#### [THE PROBLEM]
Take the material below and restate it word for word, stopping after the line in which "pos2mapFis(0,2), 0, 1);//abajo-izquierda$" occurs.

-- Opening Marker --

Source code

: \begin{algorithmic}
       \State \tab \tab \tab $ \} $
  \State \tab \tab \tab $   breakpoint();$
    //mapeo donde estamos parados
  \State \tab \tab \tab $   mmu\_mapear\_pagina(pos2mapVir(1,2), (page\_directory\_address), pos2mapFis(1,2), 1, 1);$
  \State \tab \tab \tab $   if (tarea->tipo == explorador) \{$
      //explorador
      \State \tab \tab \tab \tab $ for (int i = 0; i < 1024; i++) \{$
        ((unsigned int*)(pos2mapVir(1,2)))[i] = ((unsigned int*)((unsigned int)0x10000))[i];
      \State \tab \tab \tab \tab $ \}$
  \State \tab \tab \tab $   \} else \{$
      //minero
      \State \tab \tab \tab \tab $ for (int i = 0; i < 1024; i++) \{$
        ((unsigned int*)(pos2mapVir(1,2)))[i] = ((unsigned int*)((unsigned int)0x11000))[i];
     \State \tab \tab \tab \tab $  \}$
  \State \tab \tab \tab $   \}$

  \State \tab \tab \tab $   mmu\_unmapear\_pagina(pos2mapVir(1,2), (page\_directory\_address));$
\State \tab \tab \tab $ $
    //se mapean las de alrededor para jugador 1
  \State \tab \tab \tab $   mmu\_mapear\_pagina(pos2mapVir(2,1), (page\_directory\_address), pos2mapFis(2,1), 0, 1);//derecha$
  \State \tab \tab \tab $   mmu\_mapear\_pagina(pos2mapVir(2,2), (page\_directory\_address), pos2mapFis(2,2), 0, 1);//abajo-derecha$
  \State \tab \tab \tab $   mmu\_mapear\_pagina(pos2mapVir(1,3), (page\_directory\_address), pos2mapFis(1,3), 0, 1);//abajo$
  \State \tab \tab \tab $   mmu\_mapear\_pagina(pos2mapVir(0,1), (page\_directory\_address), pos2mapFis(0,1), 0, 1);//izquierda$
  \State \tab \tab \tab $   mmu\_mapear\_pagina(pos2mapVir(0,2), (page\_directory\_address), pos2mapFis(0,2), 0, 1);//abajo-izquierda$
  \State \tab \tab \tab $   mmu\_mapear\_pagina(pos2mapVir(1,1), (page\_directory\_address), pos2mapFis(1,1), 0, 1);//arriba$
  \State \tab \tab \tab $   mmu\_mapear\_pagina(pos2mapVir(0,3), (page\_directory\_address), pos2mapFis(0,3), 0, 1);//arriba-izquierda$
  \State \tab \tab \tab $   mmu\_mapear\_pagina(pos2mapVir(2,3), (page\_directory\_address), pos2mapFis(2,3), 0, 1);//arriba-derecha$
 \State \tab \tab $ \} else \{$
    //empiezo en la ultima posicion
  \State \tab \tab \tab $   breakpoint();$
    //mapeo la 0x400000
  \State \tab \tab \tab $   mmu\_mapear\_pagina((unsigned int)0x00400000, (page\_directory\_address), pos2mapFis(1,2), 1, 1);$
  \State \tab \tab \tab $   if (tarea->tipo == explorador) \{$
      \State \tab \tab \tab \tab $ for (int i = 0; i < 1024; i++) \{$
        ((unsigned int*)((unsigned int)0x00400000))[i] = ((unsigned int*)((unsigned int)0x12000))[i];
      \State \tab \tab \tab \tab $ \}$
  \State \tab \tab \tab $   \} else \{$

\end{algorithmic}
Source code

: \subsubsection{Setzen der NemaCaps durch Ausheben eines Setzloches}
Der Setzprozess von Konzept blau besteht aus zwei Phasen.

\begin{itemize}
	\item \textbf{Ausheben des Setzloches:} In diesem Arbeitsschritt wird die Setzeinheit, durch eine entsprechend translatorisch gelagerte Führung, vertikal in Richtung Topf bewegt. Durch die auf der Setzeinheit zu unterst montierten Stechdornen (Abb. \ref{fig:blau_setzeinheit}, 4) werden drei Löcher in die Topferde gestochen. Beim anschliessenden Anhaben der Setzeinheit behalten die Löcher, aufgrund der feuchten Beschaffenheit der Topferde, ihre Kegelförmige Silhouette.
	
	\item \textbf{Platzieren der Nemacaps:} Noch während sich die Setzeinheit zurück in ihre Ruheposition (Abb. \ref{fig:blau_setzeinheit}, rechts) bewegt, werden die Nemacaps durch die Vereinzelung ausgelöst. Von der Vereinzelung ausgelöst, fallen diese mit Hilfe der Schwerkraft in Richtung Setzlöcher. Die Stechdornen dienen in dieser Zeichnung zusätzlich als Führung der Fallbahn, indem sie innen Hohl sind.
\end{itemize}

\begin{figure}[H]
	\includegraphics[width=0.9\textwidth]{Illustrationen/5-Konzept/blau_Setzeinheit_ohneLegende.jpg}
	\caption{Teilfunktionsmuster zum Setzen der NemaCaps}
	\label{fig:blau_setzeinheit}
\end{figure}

-- Closing Marker --

#### [SOLUTION]
Source code

: \begin{algorithmic}
       \State \tab \tab \tab $ \} $
  \State \tab \tab \tab $   breakpoint();$
    //mapeo donde estamos parados
  \State \tab \tab \tab $   mmu\_mapear\_pagina(pos2mapVir(1,2), (page\_directory\_address), pos2mapFis(1,2), 1, 1);$
  \State \tab \tab \tab $   if (tarea->tipo == explorador) \{$
      //explorador
      \State \tab \tab \tab \tab $ for (int i = 0; i < 1024; i++) \{$
        ((unsigned int*)(pos2mapVir(1,2)))[i] = ((unsigned int*)((unsigned int)0x10000))[i];
      \State \tab \tab \tab \tab $ \}$
  \State \tab \tab \tab $   \} else \{$
      //minero
      \State \tab \tab \tab \tab $ for (int i = 0; i < 1024; i++) \{$
        ((unsigned int*)(pos2mapVir(1,2)))[i] = ((unsigned int*)((unsigned int)0x11000))[i];
     \State \tab \tab \tab \tab $  \}$
  \State \tab \tab \tab $   \}$

  \State \tab \tab \tab $   mmu\_unmapear\_pagina(pos2mapVir(1,2), (page\_directory\_address));$
\State \tab \tab \tab $ $
    //se mapean las de alrededor para jugador 1
  \State \tab \tab \tab $   mmu\_mapear\_pagina(pos2mapVir(2,1), (page\_directory\_address), pos2mapFis(2,1), 0, 1);//derecha$
  \State \tab \tab \tab $   mmu\_mapear\_pagina(pos2mapVir(2,2), (page\_directory\_address), pos2mapFis(2,2), 0, 1);//abajo-derecha$
  \State \tab \tab \tab $   mmu\_mapear\_pagina(pos2mapVir(1,3), (page\_directory\_address), pos2mapFis(1,3), 0, 1);//abajo$
  \State \tab \tab \tab $   mmu\_mapear\_pagina(pos2mapVir(0,1), (page\_directory\_address), pos2mapFis(0,1), 0, 1);//izquierda$
  \State \tab \tab \tab $   mmu\_mapear\_pagina(pos2mapVir(0,2), (page\_directory\_address), pos2mapFis(0,2), 0, 1);//abajo-izquierda$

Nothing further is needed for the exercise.